Paul Morinville, Founder and former President of US Inventor, Inc., said that “some clarity is needed” but overall Congress is “on the right path”:
“This is a big step in the right direction for Congress. It eliminates judicially created exceptions to 101 completely. Without that there was no hope of fixing the mess. Now, legislation can be crafted to restore a major problem in protecting tech inventions. Some clarity is needed in what the definition of ‘through human intervention’ means in the definition of useful. This could be problematic in tech inventions in chips and software that require no human intervention. But, at first blush, I am very happy that Congress is eliminating exceptions and is on the right path.”
John White of Soryn IP was slightly more skeptical than most. He said the draft is “a good start,” but in the end, the interpretation of the new 101 will turn on the legislative history:
“Will courts (SCOTUS and CAFC) buy into what the language says and means? I sure hope they do. But my level of certainty is low. We need to enshrine the Chakrabarty standard of “anything under the sun made by man”. Look for the hand of man–if present in any respect in the invention, it should be patent eligible. This would then include any discovery, any execution of an invention on a computer, etc. Whether it is novel, unobvious, and adequately disclosed is appropriate for other portions of the statute. We need to separate these queries, utterly. The courts struggle to do this—this should be stopped via this language. 101 should return to its narrow focus—this draft accomplishes that goal.
Here are excerpts from some of the Senators’ and Representatives’ statements from today’s press release:
Thom Tillis: “We believe this draft framework represents a true balance that will restore integrity, predictability and stability to our nation’s patent system, while also preventing the issuance of overly broad patents.”
Chris Coons: “Strengthening our intellectual property laws to encourage and reward research and innovation is critical to our leadership in developing cutting-edge technologies and safeguarding our national security.”
Hank Johnson: “Section 101 of the Patent Act is foundational to the patent system, but recent court cases have upset what should be solid ground. The draft language released today represents an important step in the process, the result of extensive consultation with stakeholders from a wide range of industries and perspectives.”

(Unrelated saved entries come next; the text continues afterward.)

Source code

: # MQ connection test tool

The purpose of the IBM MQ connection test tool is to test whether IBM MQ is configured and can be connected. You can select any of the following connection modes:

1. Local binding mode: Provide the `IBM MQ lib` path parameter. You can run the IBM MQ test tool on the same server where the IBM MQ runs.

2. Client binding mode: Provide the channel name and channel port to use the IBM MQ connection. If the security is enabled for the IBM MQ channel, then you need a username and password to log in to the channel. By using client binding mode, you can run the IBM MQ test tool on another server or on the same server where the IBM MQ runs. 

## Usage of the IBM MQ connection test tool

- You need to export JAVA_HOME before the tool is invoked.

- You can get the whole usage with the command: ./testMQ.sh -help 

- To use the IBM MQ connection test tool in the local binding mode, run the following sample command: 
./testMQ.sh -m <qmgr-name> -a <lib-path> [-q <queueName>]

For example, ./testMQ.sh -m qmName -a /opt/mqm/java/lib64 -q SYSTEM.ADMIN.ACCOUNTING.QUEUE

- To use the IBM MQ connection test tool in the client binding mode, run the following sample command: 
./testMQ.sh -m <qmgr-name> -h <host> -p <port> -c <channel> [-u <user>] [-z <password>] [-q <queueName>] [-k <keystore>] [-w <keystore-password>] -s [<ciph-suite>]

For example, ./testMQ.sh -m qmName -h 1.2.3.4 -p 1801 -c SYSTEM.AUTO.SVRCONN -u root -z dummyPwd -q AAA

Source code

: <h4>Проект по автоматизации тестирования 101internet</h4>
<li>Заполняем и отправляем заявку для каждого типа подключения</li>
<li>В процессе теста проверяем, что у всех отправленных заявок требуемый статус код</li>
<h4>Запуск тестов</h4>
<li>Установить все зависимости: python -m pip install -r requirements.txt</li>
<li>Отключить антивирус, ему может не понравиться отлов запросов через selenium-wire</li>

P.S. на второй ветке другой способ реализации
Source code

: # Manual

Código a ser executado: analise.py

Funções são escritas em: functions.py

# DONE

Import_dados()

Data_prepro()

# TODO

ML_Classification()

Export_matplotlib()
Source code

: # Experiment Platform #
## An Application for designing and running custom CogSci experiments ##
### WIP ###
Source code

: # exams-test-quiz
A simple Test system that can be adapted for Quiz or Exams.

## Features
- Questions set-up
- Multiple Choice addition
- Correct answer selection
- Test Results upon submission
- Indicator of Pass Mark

Steve Stivers: “Every day in my home state of Ohio, leaders in the fields of biologics research and diagnostics invest their time to discover lifesaving cures. American startups in these and every industry revolutionize technology usage and have the opportunity to propel our society forward with innovative discoveries and products, but we must work to protect these innovators with the ability to secure a patent that rewards their risk and investment. This draft proposes crucial steps to reform our patent laws to better reflect the twenty-first century’s rapidly evolving scientific and technological advancements.”
Feedback on the draft text should be emailed to [email protected].
IPWatchdog will continue to follow these developments and will provide in-depth analysis as the draft evolves.